**DIRECTIONS FOR THIS TASK**
Please return the lines of the data that contain "pass".

**EXERCISE MATERIAL**
<<<<

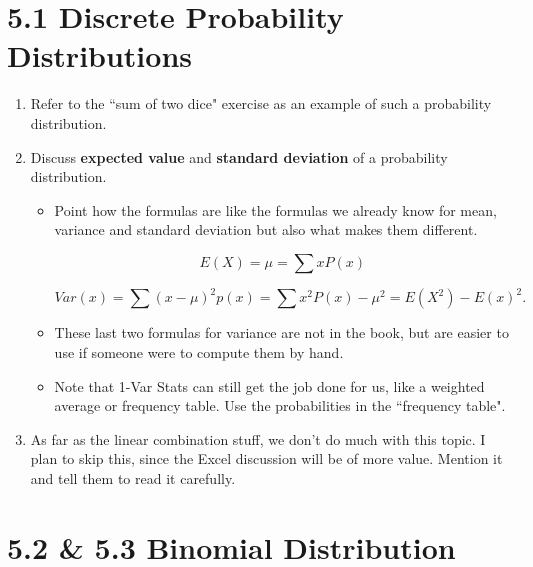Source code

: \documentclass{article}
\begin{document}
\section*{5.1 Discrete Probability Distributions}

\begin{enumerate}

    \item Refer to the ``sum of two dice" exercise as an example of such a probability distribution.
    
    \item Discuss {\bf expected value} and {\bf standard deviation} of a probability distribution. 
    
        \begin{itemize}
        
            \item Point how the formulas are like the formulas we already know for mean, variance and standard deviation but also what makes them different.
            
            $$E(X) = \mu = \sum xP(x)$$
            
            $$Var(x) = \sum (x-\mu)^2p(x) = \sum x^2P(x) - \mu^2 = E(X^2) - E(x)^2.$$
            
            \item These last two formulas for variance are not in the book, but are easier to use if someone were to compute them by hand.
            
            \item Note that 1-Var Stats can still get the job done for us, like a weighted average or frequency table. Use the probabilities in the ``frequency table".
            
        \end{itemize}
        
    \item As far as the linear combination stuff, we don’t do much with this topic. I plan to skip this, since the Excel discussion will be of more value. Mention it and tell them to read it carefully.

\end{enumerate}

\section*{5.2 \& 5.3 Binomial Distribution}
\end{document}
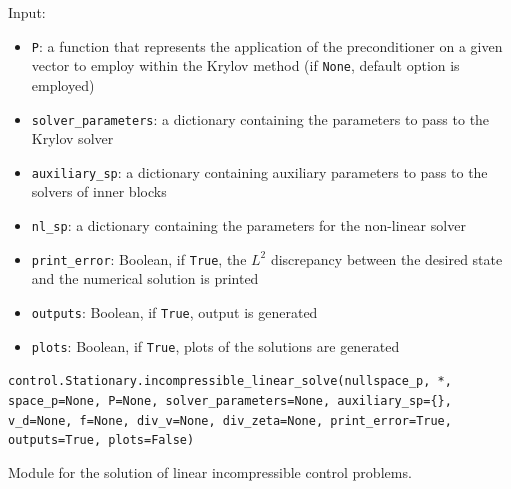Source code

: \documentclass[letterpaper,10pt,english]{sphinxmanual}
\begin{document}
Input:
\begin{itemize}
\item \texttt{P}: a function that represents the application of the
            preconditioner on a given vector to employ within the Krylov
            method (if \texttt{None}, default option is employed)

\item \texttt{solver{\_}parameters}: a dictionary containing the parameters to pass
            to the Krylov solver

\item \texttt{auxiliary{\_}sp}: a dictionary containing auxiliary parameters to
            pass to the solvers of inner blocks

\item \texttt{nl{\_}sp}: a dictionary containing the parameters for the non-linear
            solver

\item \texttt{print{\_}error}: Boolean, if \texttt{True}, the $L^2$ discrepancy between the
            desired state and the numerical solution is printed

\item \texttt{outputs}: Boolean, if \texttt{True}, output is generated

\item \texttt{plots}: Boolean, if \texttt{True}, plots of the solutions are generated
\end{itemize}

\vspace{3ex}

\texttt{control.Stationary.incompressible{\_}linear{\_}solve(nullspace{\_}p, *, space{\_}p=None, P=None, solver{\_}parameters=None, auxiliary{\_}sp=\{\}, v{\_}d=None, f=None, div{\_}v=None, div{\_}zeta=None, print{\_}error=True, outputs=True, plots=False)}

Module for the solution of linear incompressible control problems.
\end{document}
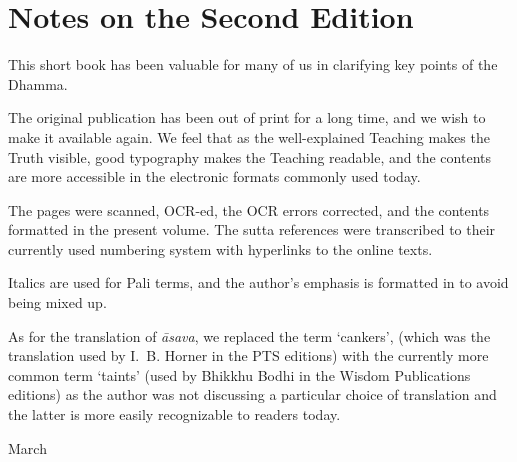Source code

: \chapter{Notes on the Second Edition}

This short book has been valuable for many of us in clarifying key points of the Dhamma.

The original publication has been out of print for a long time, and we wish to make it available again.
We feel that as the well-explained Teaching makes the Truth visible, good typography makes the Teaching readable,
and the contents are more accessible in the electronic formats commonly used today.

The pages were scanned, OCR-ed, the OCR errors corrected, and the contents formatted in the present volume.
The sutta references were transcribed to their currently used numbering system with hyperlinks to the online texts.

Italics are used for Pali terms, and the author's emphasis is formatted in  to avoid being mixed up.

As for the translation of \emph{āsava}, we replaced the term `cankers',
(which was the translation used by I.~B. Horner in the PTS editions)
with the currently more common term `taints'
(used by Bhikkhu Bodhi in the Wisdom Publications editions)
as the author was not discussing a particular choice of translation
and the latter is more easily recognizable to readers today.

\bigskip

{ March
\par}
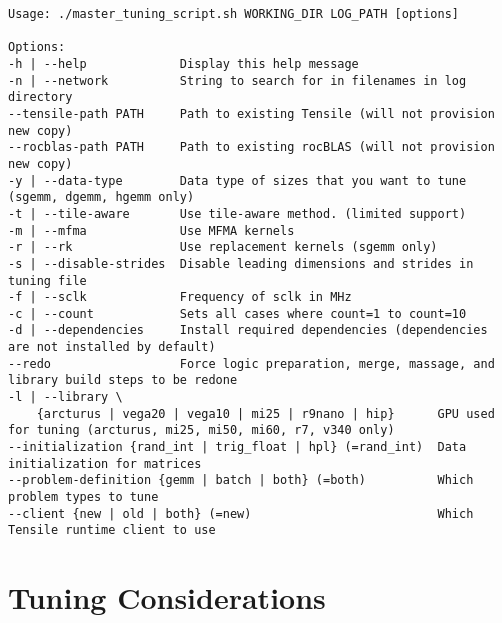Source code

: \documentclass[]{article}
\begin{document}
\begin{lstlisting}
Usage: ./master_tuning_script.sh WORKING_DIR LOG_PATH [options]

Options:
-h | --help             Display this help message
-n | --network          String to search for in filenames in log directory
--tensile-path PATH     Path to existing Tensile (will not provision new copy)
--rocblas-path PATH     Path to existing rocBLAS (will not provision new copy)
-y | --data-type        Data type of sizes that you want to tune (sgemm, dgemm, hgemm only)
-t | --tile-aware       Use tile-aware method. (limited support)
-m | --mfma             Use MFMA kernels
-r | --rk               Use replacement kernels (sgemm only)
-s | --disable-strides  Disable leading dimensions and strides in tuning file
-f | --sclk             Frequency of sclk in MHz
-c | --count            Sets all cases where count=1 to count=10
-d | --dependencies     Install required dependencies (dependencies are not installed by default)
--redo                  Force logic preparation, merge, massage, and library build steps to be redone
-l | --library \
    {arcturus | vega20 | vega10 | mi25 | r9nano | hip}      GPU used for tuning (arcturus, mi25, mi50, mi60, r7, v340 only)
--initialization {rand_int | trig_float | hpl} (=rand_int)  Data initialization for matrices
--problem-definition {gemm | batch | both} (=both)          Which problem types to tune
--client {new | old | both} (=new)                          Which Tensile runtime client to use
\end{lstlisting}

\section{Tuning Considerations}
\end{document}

>>>>

**EXERCISE SOLUTION**
\item \texttt{solver{\_}parameters}: a dictionary containing the parameters to pass
            pass to the solvers of inner blocks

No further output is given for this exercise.